=== Input ===

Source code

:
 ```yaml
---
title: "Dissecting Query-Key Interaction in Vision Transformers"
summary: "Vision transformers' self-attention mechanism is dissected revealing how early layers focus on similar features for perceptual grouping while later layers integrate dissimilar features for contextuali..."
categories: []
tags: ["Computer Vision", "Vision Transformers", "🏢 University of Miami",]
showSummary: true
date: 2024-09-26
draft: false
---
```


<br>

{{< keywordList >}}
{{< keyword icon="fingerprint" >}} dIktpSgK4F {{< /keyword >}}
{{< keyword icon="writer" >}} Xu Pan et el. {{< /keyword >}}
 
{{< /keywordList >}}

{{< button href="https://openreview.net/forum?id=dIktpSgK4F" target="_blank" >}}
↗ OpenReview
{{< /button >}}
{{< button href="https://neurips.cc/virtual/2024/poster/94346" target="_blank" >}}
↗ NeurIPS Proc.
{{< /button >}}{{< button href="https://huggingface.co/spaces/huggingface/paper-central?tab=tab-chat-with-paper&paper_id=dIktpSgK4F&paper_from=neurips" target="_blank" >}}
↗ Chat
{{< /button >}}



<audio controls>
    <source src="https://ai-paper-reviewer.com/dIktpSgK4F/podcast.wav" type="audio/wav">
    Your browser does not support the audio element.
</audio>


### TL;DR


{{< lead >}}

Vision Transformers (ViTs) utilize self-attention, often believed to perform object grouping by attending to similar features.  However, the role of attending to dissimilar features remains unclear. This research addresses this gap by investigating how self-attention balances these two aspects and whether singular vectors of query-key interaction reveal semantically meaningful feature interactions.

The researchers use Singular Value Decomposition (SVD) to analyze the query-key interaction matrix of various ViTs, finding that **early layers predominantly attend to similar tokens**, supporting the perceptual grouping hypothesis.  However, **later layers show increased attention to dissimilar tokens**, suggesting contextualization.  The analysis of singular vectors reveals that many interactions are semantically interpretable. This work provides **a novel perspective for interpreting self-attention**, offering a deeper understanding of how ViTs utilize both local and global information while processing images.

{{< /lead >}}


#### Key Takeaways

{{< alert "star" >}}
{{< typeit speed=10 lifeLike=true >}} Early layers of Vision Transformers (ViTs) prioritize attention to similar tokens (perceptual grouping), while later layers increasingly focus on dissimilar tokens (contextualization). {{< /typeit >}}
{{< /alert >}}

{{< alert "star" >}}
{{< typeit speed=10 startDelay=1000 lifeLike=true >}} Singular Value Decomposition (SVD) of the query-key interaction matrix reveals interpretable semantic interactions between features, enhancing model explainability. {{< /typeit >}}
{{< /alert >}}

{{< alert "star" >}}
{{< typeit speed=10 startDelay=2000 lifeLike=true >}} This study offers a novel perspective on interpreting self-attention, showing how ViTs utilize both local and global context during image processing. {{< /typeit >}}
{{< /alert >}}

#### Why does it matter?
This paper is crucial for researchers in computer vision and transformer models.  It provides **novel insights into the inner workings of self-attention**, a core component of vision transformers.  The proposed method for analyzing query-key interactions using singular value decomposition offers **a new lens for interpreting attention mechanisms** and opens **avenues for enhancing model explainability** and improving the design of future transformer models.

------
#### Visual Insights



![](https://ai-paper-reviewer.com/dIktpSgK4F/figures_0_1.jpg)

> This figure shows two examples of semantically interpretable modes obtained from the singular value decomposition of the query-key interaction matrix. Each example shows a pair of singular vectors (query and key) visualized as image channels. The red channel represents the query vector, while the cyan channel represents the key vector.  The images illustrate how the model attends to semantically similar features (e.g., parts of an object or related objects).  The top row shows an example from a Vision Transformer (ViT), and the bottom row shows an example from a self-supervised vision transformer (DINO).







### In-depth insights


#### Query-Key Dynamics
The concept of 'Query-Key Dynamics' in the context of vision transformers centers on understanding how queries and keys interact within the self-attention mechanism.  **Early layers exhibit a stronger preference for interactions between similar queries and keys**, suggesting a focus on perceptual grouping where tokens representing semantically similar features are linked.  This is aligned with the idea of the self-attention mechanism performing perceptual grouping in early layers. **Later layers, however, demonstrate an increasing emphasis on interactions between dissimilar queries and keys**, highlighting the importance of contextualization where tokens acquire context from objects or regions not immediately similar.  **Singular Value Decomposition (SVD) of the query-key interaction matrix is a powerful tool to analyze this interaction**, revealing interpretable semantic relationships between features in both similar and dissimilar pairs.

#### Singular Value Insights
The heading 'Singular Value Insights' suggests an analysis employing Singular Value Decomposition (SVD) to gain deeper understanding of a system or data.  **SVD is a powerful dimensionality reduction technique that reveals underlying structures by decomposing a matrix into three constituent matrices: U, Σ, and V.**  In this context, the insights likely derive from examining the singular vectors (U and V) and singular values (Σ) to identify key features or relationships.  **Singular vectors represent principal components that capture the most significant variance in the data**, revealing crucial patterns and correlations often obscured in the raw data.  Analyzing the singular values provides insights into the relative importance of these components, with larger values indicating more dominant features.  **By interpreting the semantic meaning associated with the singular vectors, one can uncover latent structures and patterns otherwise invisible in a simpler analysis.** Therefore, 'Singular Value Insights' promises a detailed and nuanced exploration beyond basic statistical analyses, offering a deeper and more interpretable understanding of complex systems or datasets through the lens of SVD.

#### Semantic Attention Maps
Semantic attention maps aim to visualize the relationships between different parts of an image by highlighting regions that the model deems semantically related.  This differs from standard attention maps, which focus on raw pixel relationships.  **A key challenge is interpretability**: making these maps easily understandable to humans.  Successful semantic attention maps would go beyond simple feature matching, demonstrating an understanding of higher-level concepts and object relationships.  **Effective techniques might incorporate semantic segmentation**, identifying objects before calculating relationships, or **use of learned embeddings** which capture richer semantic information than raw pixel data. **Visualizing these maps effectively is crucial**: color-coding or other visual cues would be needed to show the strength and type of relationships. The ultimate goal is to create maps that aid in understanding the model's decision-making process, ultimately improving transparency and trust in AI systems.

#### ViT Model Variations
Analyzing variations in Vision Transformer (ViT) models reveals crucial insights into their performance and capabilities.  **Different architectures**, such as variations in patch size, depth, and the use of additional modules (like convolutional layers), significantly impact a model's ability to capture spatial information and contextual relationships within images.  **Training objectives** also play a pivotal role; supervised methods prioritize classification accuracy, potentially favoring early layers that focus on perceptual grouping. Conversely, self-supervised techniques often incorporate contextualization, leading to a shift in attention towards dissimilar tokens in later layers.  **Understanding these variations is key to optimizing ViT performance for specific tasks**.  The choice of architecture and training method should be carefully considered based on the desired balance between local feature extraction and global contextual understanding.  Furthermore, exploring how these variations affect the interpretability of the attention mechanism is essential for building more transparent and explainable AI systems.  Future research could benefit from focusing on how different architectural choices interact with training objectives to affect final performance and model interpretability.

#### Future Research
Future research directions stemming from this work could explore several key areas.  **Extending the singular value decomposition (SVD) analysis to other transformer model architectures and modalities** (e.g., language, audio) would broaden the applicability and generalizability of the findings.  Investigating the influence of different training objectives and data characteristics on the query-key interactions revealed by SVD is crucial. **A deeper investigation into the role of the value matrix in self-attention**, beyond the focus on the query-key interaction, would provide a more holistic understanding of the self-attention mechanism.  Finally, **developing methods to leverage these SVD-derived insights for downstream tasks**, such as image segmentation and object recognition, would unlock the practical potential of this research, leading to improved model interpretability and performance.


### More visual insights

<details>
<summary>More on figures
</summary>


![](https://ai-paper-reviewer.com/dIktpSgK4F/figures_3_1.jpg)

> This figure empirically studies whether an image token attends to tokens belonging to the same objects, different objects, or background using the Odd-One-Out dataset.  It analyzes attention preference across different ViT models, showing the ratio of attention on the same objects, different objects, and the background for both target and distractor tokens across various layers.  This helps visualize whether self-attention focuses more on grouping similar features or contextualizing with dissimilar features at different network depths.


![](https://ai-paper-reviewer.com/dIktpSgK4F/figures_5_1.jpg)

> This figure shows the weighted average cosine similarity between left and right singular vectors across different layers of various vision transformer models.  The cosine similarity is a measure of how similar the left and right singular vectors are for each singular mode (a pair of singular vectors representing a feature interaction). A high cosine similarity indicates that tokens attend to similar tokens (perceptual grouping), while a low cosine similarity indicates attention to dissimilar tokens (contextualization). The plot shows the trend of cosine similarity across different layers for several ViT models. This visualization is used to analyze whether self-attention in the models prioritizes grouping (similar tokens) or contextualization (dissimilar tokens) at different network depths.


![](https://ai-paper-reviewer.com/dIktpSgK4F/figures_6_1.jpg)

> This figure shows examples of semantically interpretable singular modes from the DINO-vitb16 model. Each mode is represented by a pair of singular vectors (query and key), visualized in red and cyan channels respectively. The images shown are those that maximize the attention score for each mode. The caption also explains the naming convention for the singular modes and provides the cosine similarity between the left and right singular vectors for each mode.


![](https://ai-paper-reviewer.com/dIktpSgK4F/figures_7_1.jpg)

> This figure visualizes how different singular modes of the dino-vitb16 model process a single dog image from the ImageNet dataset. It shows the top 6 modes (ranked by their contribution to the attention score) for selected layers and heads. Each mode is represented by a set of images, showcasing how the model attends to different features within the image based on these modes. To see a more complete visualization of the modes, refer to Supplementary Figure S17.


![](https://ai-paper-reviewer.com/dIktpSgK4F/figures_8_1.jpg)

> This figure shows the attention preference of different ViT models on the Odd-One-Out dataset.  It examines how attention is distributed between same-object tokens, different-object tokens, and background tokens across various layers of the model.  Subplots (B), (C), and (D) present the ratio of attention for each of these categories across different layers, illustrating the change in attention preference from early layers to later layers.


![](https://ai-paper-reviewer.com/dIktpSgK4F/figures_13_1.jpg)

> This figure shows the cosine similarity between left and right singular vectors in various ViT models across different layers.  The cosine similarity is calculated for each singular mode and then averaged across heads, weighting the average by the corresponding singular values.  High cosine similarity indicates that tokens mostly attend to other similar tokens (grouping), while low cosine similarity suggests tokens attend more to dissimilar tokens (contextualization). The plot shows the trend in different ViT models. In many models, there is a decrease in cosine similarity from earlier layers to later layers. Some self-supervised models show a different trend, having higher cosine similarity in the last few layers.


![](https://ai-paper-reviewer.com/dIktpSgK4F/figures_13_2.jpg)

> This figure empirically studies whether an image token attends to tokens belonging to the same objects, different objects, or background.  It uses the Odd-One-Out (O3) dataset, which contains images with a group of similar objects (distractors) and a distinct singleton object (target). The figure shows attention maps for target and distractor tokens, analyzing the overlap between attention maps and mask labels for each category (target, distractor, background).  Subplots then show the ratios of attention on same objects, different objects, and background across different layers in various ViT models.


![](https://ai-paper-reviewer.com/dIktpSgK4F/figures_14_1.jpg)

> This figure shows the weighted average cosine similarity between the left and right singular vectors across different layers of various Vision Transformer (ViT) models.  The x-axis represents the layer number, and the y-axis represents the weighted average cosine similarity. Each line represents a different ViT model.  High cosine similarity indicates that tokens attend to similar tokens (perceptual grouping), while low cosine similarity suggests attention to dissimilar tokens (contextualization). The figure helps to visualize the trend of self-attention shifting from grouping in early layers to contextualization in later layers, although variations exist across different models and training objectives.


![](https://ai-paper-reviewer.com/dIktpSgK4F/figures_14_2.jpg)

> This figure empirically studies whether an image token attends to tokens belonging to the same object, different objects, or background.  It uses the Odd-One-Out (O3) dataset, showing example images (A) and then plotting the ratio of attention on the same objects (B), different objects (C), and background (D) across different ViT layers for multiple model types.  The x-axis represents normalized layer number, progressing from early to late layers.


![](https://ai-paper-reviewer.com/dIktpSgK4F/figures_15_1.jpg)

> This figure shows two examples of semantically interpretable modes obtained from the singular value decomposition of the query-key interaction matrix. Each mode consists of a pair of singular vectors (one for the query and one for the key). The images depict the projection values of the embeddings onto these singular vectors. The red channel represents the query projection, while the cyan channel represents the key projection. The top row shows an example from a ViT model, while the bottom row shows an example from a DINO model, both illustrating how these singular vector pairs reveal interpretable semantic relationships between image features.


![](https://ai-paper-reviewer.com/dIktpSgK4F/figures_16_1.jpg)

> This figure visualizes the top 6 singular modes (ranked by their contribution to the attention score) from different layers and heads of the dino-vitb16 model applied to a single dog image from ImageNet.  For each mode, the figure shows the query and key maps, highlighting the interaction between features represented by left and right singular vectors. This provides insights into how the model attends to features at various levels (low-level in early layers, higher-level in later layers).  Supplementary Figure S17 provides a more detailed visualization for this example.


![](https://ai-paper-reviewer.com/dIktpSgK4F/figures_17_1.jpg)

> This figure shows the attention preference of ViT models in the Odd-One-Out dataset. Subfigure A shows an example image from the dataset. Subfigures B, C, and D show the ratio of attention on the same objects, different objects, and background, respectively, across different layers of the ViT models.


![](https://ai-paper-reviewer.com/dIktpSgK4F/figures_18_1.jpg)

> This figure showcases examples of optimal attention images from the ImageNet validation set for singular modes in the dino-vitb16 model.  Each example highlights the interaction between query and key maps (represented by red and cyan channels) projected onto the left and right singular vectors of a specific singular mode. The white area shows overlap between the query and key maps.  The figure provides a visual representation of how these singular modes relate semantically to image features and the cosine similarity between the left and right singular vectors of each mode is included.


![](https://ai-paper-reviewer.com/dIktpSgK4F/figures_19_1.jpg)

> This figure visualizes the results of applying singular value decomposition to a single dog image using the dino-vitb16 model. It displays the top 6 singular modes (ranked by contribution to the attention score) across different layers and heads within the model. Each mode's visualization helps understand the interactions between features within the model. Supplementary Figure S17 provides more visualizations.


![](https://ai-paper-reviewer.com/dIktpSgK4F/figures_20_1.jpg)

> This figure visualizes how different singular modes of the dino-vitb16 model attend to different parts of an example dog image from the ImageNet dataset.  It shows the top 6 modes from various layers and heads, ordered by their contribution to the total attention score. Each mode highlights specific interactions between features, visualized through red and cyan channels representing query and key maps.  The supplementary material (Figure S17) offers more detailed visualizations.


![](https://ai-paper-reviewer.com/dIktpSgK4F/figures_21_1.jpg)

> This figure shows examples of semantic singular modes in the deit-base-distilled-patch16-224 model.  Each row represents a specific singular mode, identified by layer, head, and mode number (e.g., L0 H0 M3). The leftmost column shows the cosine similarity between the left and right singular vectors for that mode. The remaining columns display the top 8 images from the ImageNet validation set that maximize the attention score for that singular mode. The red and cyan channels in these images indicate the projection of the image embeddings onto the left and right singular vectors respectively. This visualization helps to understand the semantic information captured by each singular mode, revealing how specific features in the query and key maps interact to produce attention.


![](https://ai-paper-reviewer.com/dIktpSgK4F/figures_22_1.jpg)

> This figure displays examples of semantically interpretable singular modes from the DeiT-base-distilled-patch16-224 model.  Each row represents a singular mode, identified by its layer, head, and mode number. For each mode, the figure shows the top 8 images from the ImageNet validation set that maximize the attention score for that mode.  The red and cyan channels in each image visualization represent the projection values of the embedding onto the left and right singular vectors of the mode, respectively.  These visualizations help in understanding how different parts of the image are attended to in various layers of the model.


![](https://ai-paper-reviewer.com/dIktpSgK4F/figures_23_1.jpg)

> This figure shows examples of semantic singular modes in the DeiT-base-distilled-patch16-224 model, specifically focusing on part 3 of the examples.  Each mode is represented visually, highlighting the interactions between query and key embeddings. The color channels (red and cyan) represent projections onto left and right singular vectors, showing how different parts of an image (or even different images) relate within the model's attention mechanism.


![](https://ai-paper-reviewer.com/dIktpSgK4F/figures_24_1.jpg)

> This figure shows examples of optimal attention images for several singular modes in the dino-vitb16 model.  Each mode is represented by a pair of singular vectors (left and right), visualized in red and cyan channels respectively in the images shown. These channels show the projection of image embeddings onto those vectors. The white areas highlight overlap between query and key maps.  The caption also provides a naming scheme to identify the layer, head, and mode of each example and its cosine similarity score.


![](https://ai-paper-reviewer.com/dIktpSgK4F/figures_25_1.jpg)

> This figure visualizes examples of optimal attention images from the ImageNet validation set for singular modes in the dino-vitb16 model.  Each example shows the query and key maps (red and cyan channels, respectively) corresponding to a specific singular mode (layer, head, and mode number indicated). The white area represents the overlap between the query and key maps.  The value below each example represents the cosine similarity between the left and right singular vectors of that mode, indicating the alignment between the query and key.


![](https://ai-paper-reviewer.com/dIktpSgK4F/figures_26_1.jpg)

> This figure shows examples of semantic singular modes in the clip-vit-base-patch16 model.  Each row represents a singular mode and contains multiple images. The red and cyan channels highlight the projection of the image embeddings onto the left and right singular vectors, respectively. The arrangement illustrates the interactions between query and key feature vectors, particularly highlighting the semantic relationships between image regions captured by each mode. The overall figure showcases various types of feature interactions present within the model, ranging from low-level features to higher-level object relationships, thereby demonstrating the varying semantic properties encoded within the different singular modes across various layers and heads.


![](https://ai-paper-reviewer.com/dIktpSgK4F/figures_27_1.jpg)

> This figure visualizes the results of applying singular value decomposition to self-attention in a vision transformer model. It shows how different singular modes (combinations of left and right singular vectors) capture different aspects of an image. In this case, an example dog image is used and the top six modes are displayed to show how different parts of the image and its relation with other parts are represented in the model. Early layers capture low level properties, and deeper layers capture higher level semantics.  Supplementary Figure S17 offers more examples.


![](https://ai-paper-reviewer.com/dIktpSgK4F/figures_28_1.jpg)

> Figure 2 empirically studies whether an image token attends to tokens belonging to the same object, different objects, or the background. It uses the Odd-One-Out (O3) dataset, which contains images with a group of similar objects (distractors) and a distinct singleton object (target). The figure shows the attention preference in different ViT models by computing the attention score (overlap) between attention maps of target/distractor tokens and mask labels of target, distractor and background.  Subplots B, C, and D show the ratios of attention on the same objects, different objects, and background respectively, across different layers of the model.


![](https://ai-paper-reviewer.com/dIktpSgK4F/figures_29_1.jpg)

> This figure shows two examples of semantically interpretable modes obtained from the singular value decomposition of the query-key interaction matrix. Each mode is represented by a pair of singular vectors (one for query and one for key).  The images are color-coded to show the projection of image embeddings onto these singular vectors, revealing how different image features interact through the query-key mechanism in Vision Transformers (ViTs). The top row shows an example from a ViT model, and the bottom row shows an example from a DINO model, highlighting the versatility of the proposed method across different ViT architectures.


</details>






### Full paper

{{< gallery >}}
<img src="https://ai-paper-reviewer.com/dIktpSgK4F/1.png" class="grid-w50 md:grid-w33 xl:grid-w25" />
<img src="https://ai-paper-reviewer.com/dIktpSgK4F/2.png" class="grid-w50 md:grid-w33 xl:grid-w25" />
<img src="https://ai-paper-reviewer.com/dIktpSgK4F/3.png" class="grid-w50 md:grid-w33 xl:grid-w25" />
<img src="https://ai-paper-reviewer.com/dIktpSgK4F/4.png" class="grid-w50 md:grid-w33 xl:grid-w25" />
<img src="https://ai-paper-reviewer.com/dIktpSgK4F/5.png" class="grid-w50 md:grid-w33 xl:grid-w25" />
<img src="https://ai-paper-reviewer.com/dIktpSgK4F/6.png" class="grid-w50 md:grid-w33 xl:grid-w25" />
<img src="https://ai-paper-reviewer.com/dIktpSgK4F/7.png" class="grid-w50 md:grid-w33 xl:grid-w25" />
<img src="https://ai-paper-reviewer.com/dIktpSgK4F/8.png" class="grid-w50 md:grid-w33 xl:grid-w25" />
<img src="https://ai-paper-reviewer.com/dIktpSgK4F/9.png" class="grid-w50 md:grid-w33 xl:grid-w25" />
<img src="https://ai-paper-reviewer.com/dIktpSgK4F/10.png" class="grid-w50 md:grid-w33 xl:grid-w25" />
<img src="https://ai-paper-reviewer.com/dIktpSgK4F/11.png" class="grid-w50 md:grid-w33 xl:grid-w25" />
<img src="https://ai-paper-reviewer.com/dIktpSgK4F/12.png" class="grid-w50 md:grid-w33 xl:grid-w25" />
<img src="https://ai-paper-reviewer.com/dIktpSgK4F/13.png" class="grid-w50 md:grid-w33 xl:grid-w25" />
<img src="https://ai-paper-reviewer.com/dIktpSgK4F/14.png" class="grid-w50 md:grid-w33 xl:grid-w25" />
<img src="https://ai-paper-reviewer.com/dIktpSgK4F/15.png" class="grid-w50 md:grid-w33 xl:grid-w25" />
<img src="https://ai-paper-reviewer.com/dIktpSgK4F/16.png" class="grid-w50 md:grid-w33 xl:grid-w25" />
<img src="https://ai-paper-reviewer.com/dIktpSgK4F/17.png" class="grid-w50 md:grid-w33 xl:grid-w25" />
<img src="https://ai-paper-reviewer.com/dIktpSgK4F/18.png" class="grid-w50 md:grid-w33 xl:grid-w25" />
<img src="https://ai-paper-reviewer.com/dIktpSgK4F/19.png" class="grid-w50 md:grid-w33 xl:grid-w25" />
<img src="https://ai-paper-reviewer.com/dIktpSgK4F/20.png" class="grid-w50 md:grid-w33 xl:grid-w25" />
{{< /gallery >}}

===

* [What you need to do]:
Looking at the records above, say how many of their lines include the word "button", with no other words.

* [Exercise result]:
5